There's a new dress code once you become a mother. You can't wear the same things that you used to, even outfits that are normally decent. Once you have a baby, almost everything becomes scandalous. For example, normal necklines in the hands of an infant become plummeting, shirts that used to be long enough to cover your midriff, don't quite make it when there's a squirming baby in your arms, stretchy sweat pants tend to hit the floor a little too often as baby learns to walk. But the worst of all are skirts. Skirts that normally go to your knee, or even mid-calf, are suddenly showing a shocking amount of upper thigh when your baby pivots on your lap climbing up over your shoulder.

However all of those things you can still wear, it's just tricky. The one thing that you cannot, absolutely MUST NOT wear, is a wrap-a-round skirt! I learned this quite painfully on Sunday.

Now I have a few wrap-around skirts, and I've had a couple embarrassing moments in them before. Brielle will be sitting on my lap, climbing around on me, and after a moment or so I'll feel a draft, look down at my lap and see an alarming portion of thigh, that and the sight of a whole pew full of Saints carefully averting their eyes has caused quite a bit of chagrin on my part in the past.

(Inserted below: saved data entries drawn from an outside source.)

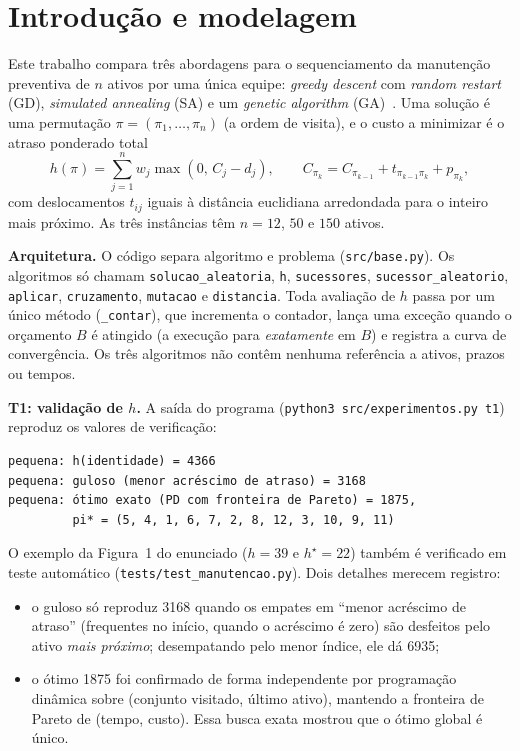 \section{Introdução e modelagem}

Este trabalho compara três abordagens para o sequenciamento da manutenção
preventiva de $n$ ativos por uma única equipe: \textit{greedy descent} com
\textit{random restart} (GD), \textit{simulated annealing} (SA) e um
\textit{genetic algorithm} (GA)~\cite{poole2023,russell2016,eiben2003}. Uma solução é uma permutação
$\pi=(\pi_1,\dots,\pi_n)$ (a ordem de visita), e o custo a minimizar é o atraso
ponderado total
\begin{equation}
h(\pi)=\sum_{j=1}^{n} w_j\max(0,\,C_j-d_j),\qquad
C_{\pi_k}=C_{\pi_{k-1}}+t_{\pi_{k-1}\pi_k}+p_{\pi_k},
\end{equation}
com deslocamentos $t_{ij}$ iguais à distância euclidiana arredondada para o
inteiro mais próximo. As três instâncias têm $n=12$, $50$ e $150$ ativos.

\textbf{Arquitetura.} O código separa algoritmo e problema
(\texttt{src/base.py}). Os algoritmos só chamam \texttt{solucao\_aleatoria},
\texttt{h}, \texttt{sucessores}, \texttt{sucessor\_aleatorio},
\texttt{aplicar}, \texttt{cruzamento}, \texttt{mutacao} e
\texttt{distancia}. Toda avaliação de $h$ passa por um único método
(\texttt{\_contar}), que incrementa o contador, lança uma exceção quando o
orçamento $B$ é atingido (a execução para \emph{exatamente} em $B$) e registra a
curva de convergência. Os três algoritmos não contêm nenhuma referência a
ativos, prazos ou tempos.

\textbf{T1: validação de $h$.} A saída do programa
(\texttt{python3 src/experimentos.py t1}) reproduz os valores de verificação:
\begin{verbatim}
pequena: h(identidade) = 4366
pequena: guloso (menor acréscimo de atraso) = 3168
pequena: ótimo exato (PD com fronteira de Pareto) = 1875,
         pi* = (5, 4, 1, 6, 7, 2, 8, 12, 3, 10, 9, 11)
\end{verbatim}
O exemplo da Figura~1 do enunciado ($h=39$ e $h^\star=22$) também é verificado
em teste automático (\texttt{tests/test\_manutencao.py}). Dois detalhes
merecem registro:
\begin{itemize}
    \item o guloso só reproduz 3168 quando os empates em ``menor acréscimo de
    atraso'' (frequentes no início, quando o acréscimo é zero) são desfeitos
    pelo ativo \emph{mais próximo}; desempatando pelo menor índice, ele dá 6935;
    \item o ótimo 1875 foi confirmado de forma independente por programação
    dinâmica sobre (conjunto visitado, último ativo), mantendo a fronteira de
    Pareto de (tempo, custo). Essa busca exata mostrou que o ótimo global é
    único.
\end{itemize}

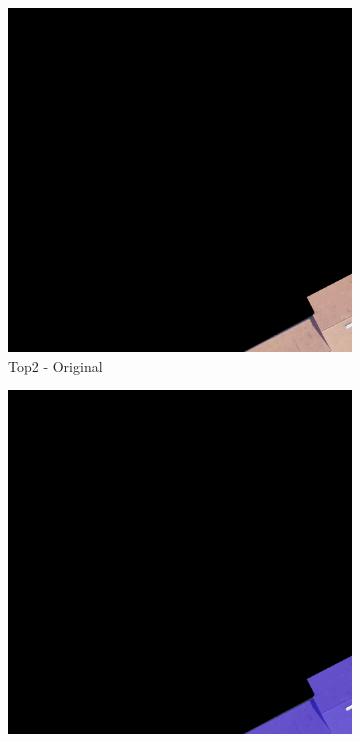 \begin{figure}[H]
\begin{subfigure}{0.32\textwidth}
    \includegraphics[width=\textwidth]{02-main//figures/ch4/kfold_ensembles/linknet_timm-efficientnet-b5/best_cases/best_4_iou0.992_24931113_tile_13_18_a66e08_original.png}
    \caption{Top2 - Original}
\end{subfigure}
\hfill
\begin{subfigure}{0.32\textwidth}
    \includegraphics[width=\textwidth]{02-main//figures/ch4/kfold_ensembles/linknet_timm-efficientnet-b5/best_cases/best_4_iou0.992_24931113_tile_13_18_a66e08_overlay_gt.png}

\end{subfigure}
\end{figure}
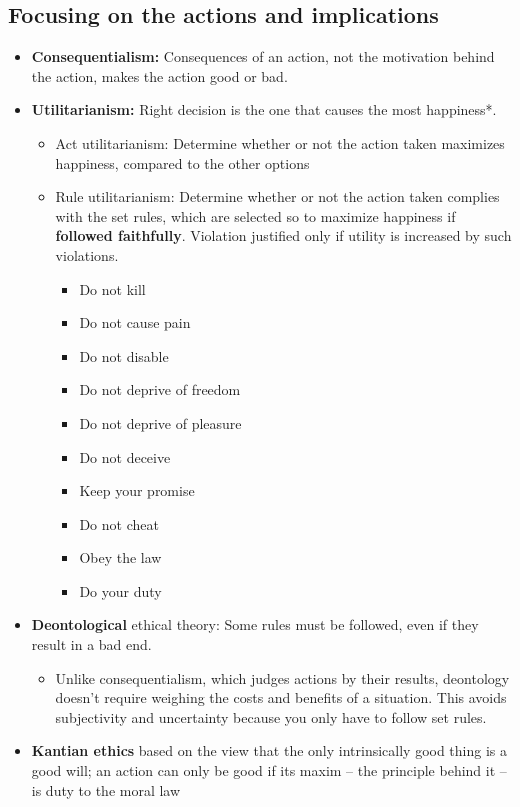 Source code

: \documentclass{article}
\begin{document}
\subsection{Focusing on the actions and implications}
\begin{itemize}
  \item \textbf{Consequentialism:} Consequences of an action, not the motivation behind the action, makes the action good or bad.
  \item \textbf{Utilitarianism:} Right decision is the one that causes the most happiness*.
  \begin{itemize}
    \item Act utilitarianism: Determine whether or not the action taken maximizes happiness, compared to the other options
    \item Rule utilitarianism: Determine whether or not the action taken complies with the set rules, which are selected so to maximize happiness if \textbf{followed faithfully}. Violation justified only if utility is increased by such violations.
    \begin{itemize}
      \item Do not kill
      \item Do not cause pain
      \item Do not disable
      \item Do not deprive of freedom
      \item Do not deprive of pleasure
      \item Do not deceive
      \item Keep your promise
      \item Do not cheat
      \item Obey the law
      \item Do your duty
    \end{itemize}
  \end{itemize}
  \item \textbf{Deontological} ethical theory: Some rules must be followed, even if they result in a bad end.
  \begin{itemize}
    \item Unlike consequentialism, which judges actions by their results, deontology doesn’t require weighing the costs and benefits of a situation. This avoids subjectivity and uncertainty because you only have to follow set rules.
  \end{itemize}
  \item \textbf{Kantian ethics} based on the view that the only intrinsically good thing is a good will; an action can only be good if its maxim – the principle behind it – is duty to the moral law

\end{itemize}
\end{document}
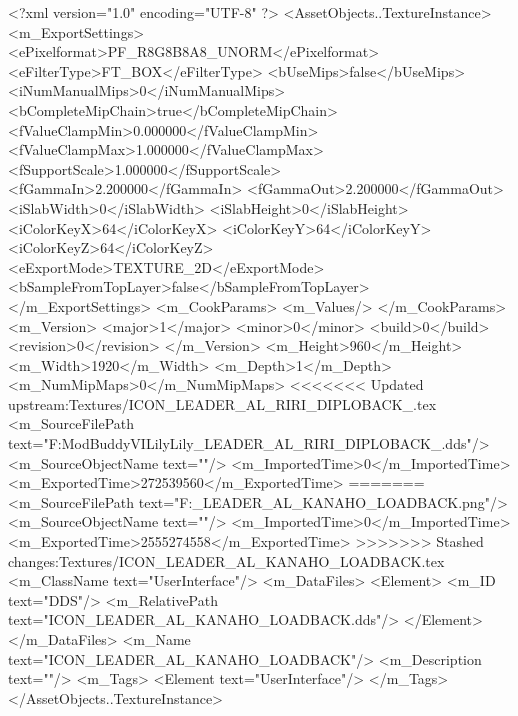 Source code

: <?xml version="1.0" encoding="UTF-8" ?>
<AssetObjects..TextureInstance>
	<m_ExportSettings>
		<ePixelformat>PF_R8G8B8A8_UNORM</ePixelformat>
		<eFilterType>FT_BOX</eFilterType>
		<bUseMips>false</bUseMips>
		<iNumManualMips>0</iNumManualMips>
		<bCompleteMipChain>true</bCompleteMipChain>
		<fValueClampMin>0.000000</fValueClampMin>
		<fValueClampMax>1.000000</fValueClampMax>
		<fSupportScale>1.000000</fSupportScale>
		<fGammaIn>2.200000</fGammaIn>
		<fGammaOut>2.200000</fGammaOut>
		<iSlabWidth>0</iSlabWidth>
		<iSlabHeight>0</iSlabHeight>
		<iColorKeyX>64</iColorKeyX>
		<iColorKeyY>64</iColorKeyY>
		<iColorKeyZ>64</iColorKeyZ>
		<eExportMode>TEXTURE_2D</eExportMode>
		<bSampleFromTopLayer>false</bSampleFromTopLayer>
	</m_ExportSettings>
	<m_CookParams>
		<m_Values/>
	</m_CookParams>
	<m_Version>
		<major>1</major>
		<minor>0</minor>
		<build>0</build>
		<revision>0</revision>
	</m_Version>
	<m_Height>960</m_Height>
	<m_Width>1920</m_Width>
	<m_Depth>1</m_Depth>
	<m_NumMipMaps>0</m_NumMipMaps>
<<<<<<< Updated upstream:Textures/ICON_LEADER_AL_RIRI_DIPLOBACK_.tex
	<m_SourceFilePath text="F:\1\Firaxis ModBuddy\Civilization VI\Assault Lily\Assault Lily\Textures\ICON_LEADER_AL_RIRI_DIPLOBACK_.dds"/>
	<m_SourceObjectName text=""/>
	<m_ImportedTime>0</m_ImportedTime>
	<m_ExportedTime>272539560</m_ExportedTime>
=======
	<m_SourceFilePath text="F:\DT\lilyimages\all\ICON_LEADER_AL_KANAHO_LOADBACK.png"/>
	<m_SourceObjectName text=""/>
	<m_ImportedTime>0</m_ImportedTime>
	<m_ExportedTime>2555274558</m_ExportedTime>
>>>>>>> Stashed changes:Textures/ICON_LEADER_AL_KANAHO_LOADBACK.tex
	<m_ClassName text="UserInterface"/>
	<m_DataFiles>
		<Element>
			<m_ID text="DDS"/>
			<m_RelativePath text="ICON_LEADER_AL_KANAHO_LOADBACK.dds"/>
		</Element>
	</m_DataFiles>
	<m_Name text="ICON_LEADER_AL_KANAHO_LOADBACK"/>
	<m_Description text=""/>
	<m_Tags>
		<Element text="UserInterface"/>
	</m_Tags>
</AssetObjects..TextureInstance>

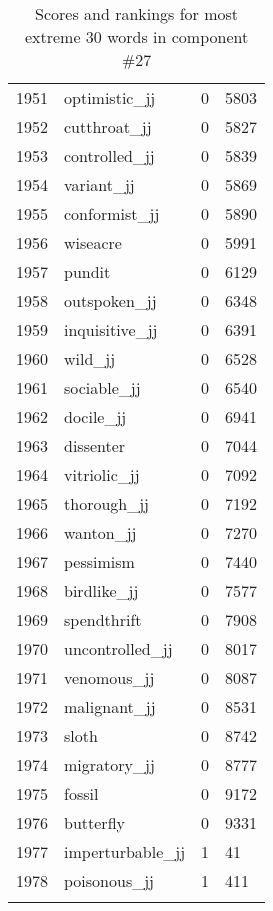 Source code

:\begin{longtable}[!htbp]{| rlr@{.}l |}
    1951 & optimistic\_jj & 0 & 5803 \\
    1952 & cutthroat\_jj & 0 & 5827 \\
    1953 & controlled\_jj & 0 & 5839 \\
    1954 & variant\_jj & 0 & 5869 \\
    1955 & conformist\_jj & 0 & 5890 \\
    1956 & wiseacre & 0 & 5991 \\
    1957 & pundit & 0 & 6129 \\
    1958 & outspoken\_jj & 0 & 6348 \\
    1959 & inquisitive\_jj & 0 & 6391 \\
    1960 & wild\_jj & 0 & 6528 \\
    1961 & sociable\_jj & 0 & 6540 \\
    1962 & docile\_jj & 0 & 6941 \\
    1963 & dissenter & 0 & 7044 \\
    1964 & vitriolic\_jj & 0 & 7092 \\
    1965 & thorough\_jj & 0 & 7192 \\
    1966 & wanton\_jj & 0 & 7270 \\
    1967 & pessimism & 0 & 7440 \\
    1968 & birdlike\_jj & 0 & 7577 \\
    1969 & spendthrift & 0 & 7908 \\
    1970 & uncontrolled\_jj & 0 & 8017 \\
    1971 & venomous\_jj & 0 & 8087 \\
    1972 & malignant\_jj & 0 & 8531 \\
    1973 & sloth & 0 & 8742 \\
    1974 & migratory\_jj & 0 & 8777 \\
    1975 & fossil & 0 & 9172 \\
    1976 & butterfly & 0 & 9331 \\
    1977 & imperturbable\_jj & 1 & 41 \\
    1978 & poisonous\_jj & 1 & 411 \\
    \hline
    \caption{Scores and rankings for most extreme 30 words in component \#27} \\
\end{longtable}
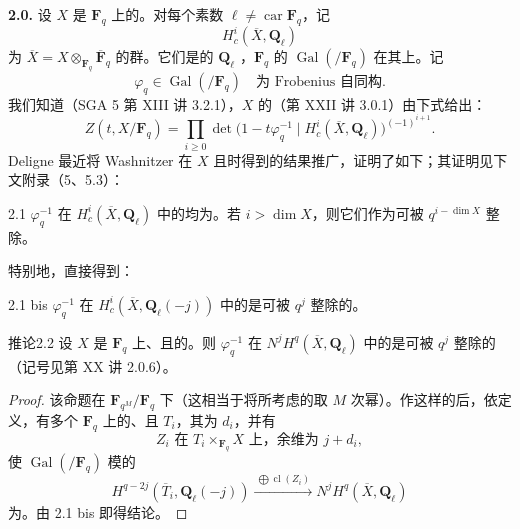 \textbf{2.0.} 设 $X$ 是 $\mathbf F_q$ 上的。对每个素数 $\ell\ne\operatorname{car}\mathbf F_q$，记
\[
 H^i_c(\overline X,\mathbf Q_\ell)
 \tag{2.0.1}
\]
为 $\overline X=X\otimes_{\mathbf F_q}\overline{\mathbf F}_q$ 的群。它们是的 $\mathbf Q_\ell$ ，$\mathbf F_q$ 的 $\operatorname{Gal}(/\mathbf F_q)$ 在其上。记
\[
 \varphi_q\in\operatorname{Gal}(/\mathbf F_q)
 \quad\text{为 Frobenius 自同构}.
 \tag{2.0.2}
\]
我们知道（SGA 5 第 XIII 讲 3.2.1），$X$ 的（第 XXII 讲 3.0.1）由下式给出：
\[
 Z(t,X/\mathbf F_q)=\prod_{i\geq0}
 \det\bigl(1-t\varphi_q^{-1}\mid H^i_c(\overline X,\mathbf Q_\ell)\bigr)^{(-1)^{i+1}}.
 \tag{2.0.3}
\]
Deligne 最近将 Washnitzer 在 $X$ 且时得到的结果推广，证明了如下；其证明见下文附录（5、5.3）：
\begin{SGAresult}{}{2.1}
$\varphi_q^{-1}$ 在 $H^i_c(\overline X,\mathbf Q_\ell)$ 中的均为。若 $i>\dim X$，则它们作为可被 $q^{i-\dim X}$ 整除。
\end{SGAresult}
特别地，直接得到：
\begin{SGAresult}{}{2.1 bis}
$\varphi_q^{-1}$ 在 $H^i_c(\overline X,\mathbf Q_\ell(-j))$ 中的是可被 $q^j$ 整除的。
\end{SGAresult}
\begin{SGAresult}{推论}{2.2}
设 $X$ 是 $\mathbf F_q$ 上、且的。则 $\varphi_q^{-1}$ 在 $N^jH^q(\overline X,\mathbf Q_\ell)$ 中的是可被 $q^j$ 整除的（记号见第 XX 讲 2.0.6）。
\end{SGAresult}
\begin{proof}
该命题在 $\mathbf F_{q^M}/\mathbf F_q$ 下（这相当于将所考虑的取 $M$ 次幂）。作这样的后，依定义，有多个 $\mathbf F_q$ 上的、且 $T_i$，其为 $d_i$，并有
\[
 Z_i\text{ 在 }T_i\times_{\mathbf F_q}X\text{ 上，余维为 }j+d_i,
\]
使 $\operatorname{Gal}(/\mathbf F_q)$ 模的
\[
 H^{q-2j}(\overline T_i,\mathbf Q_\ell(-j))
 \xrightarrow{\ \bigoplus\operatorname{cl}(Z_i)\ }
 N^jH^q(\overline X,\mathbf Q_\ell)
\]
为。由 2.1 bis 即得结论。
\end{proof}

But this last Sunday was special. I had on a fake wrap-around, where the fabric is sewed on to an elastic waistband, hence there is no actual "wrapping" of the skirt. In the middle of Sacrament meeting I had to take Brielle out into the hall, in the hopes of soothing her to sleep in the darkened mother's lounge. We were seated in the center near the front so I had quite a ways to go, and Brielle didn't make it easy, climbing, twisting and whining the whole time as I juggled her, a blanket, bottle and burp cloths down the aisle and out the doors. Once in the lobby I said hi to a few more people that I knew and then continued down the hall. Only then did I look down and notice that I could see my whole left knee and lower thigh. However that wasn't all, I could see the knee and the thigh, but I could NOT see any sign of the bottom of my skirt on that side. With trepidation I set Brielle on the ground so that I could see what was going on with my skirt, and when I looked down at my lower half I saw that my whole left side, from waist to ankle was bare! Brielle had broken the stitching on the skirt and the whole front panel had fallen down and slid to the back like a long silky tail, leaving my left flank, (that's a polite term for "buttock") thigh, and leg, (in all the glory of control top pantyhose!), visible to the entire congregation seated on the left side of the chapel.

The worst part was that then I had to march right back into the chapel, holding my torn skirt together in front of me, and ask for Russell's car keys so that I could go home and change. I had hoped people might not have noticed, as moved by the spirit as I'm sure they must have been, but no luck. Once I came back, very few people would meet my eyes, and those that would talk to me kept giving me funny looks.

So that's it, from now on I'm destined for jean jumpers and other sensible, serviceable outfits. Farewell to fashion, and Hello to the Mormon Mommy Dress Code.